Se fondant sur les résultats d'un symposium organisé les 2 et 3 avril avec la Présidence polonaise du Conseil de l’Union européenne, l’Unité de coopération judiciaire de l'Union européenne, Eurojust, a publié, vendredi 13 juin, un rapport sur les droits des victimes.
L’événement a permis d'indiquer la difficile identification des victimes comme l’un des principaux enjeux auquel remédier.
Cette question présente de multiples facettes qui diffèrent selon le crime, ce qui conduit à une nécessaire adaptation des réponses judiciaires.

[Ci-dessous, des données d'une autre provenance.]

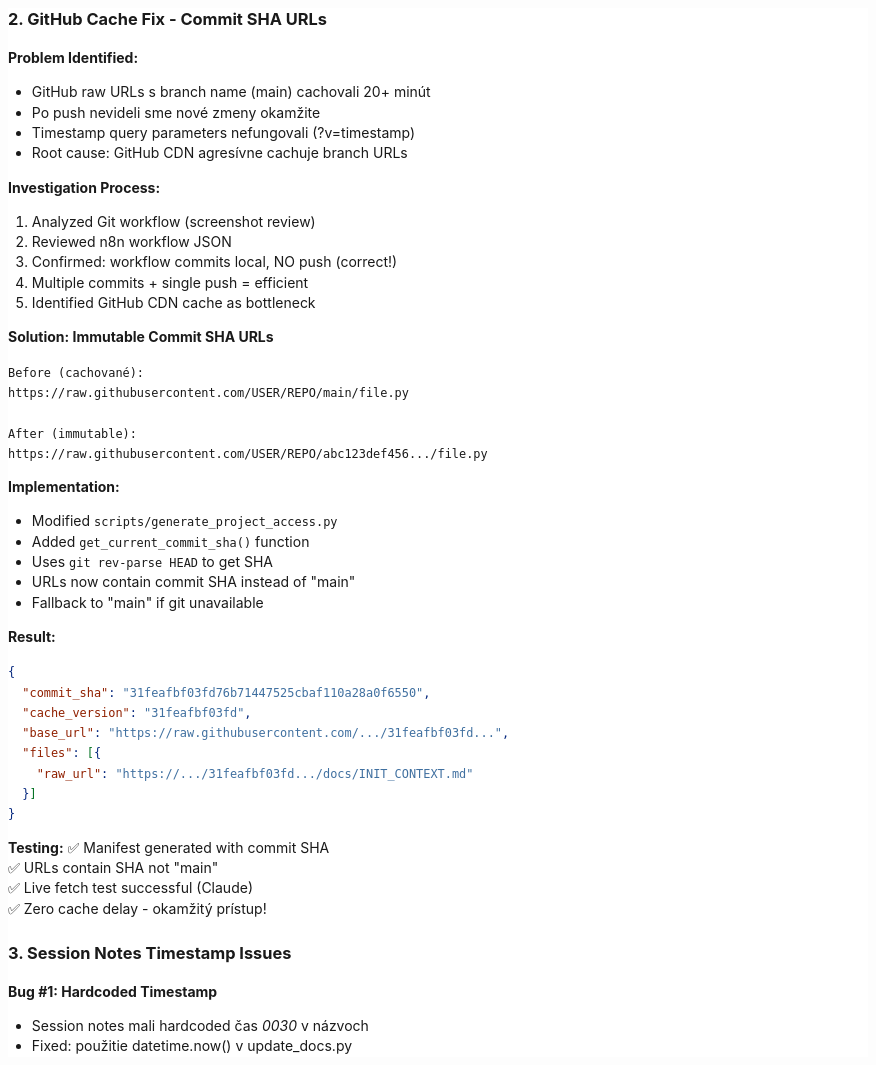 ### 2. GitHub Cache Fix - Commit SHA URLs

**Problem Identified:**
- GitHub raw URLs s branch name (main) cachovali 20+ minút
- Po push nevideli sme nové zmeny okamžite
- Timestamp query parameters nefungovali (?v=timestamp)
- Root cause: GitHub CDN agresívne cachuje branch URLs

**Investigation Process:**
1. Analyzed Git workflow (screenshot review)
2. Reviewed n8n workflow JSON
3. Confirmed: workflow commits local, NO push (correct!)
4. Multiple commits + single push = efficient
5. Identified GitHub CDN cache as bottleneck

**Solution: Immutable Commit SHA URLs**
```
Before (cachované):
https://raw.githubusercontent.com/USER/REPO/main/file.py

After (immutable):
https://raw.githubusercontent.com/USER/REPO/abc123def456.../file.py
```

**Implementation:**
- Modified `scripts/generate_project_access.py`
- Added `get_current_commit_sha()` function
- Uses `git rev-parse HEAD` to get SHA
- URLs now contain commit SHA instead of "main"
- Fallback to "main" if git unavailable

**Result:**
```json
{
  "commit_sha": "31feafbf03fd76b71447525cbaf110a28a0f6550",
  "cache_version": "31feafbf03fd",
  "base_url": "https://raw.githubusercontent.com/.../31feafbf03fd...",
  "files": [{
    "raw_url": "https://.../31feafbf03fd.../docs/INIT_CONTEXT.md"
  }]
}
```

**Testing:**
✅ Manifest generated with commit SHA  
✅ URLs contain SHA not "main"  
✅ Live fetch test successful (Claude)  
✅ Zero cache delay - okamžitý prístup!

### 3. Session Notes Timestamp Issues

**Bug #1: Hardcoded Timestamp**
- Session notes mali hardcoded čas _0030_ v názvoch
- Fixed: použitie datetime.now() v update_docs.py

On peut ainsi citer le cas des migrants, réticents à signaler un crime relatif à leur trafic par peur d’être expulsés ou encore le statut procédural flou des victimes de la traite des êtres humains, lié au fait que les victimes peuvent être amenées à commettre des infractions.
Aussi, le caractère transfrontalier et complexe des enquêtes et des poursuites renforce les difficultés.
Le rôle d’Eurojust. Selon le rapport, en « compilant des listes de victimes dans différentes juridictions » et « détaillant le montant et la nature de leur perte ou du dommage qui leur a été causé, ainsi que leur localisation », Eurojust peut faciliter l’identification.
Aussi, l'agence de l'UE peut soutenir une approche plus standardisée - afin de garantir un traitement équitable des personnes dans des situations similaires - et soutenir les autorités nationales dans l’identification des victimes étrangères, diffuser des informations destinées à ces dernières, et éviter leur victimisation secondaire.
Concernant la sous-déclaration des crimes, Eurojust peut inciter les victimes à recourir à des portails spécialisés et permettre que les frais avancés au cours des procédures soient remboursés aux victimes.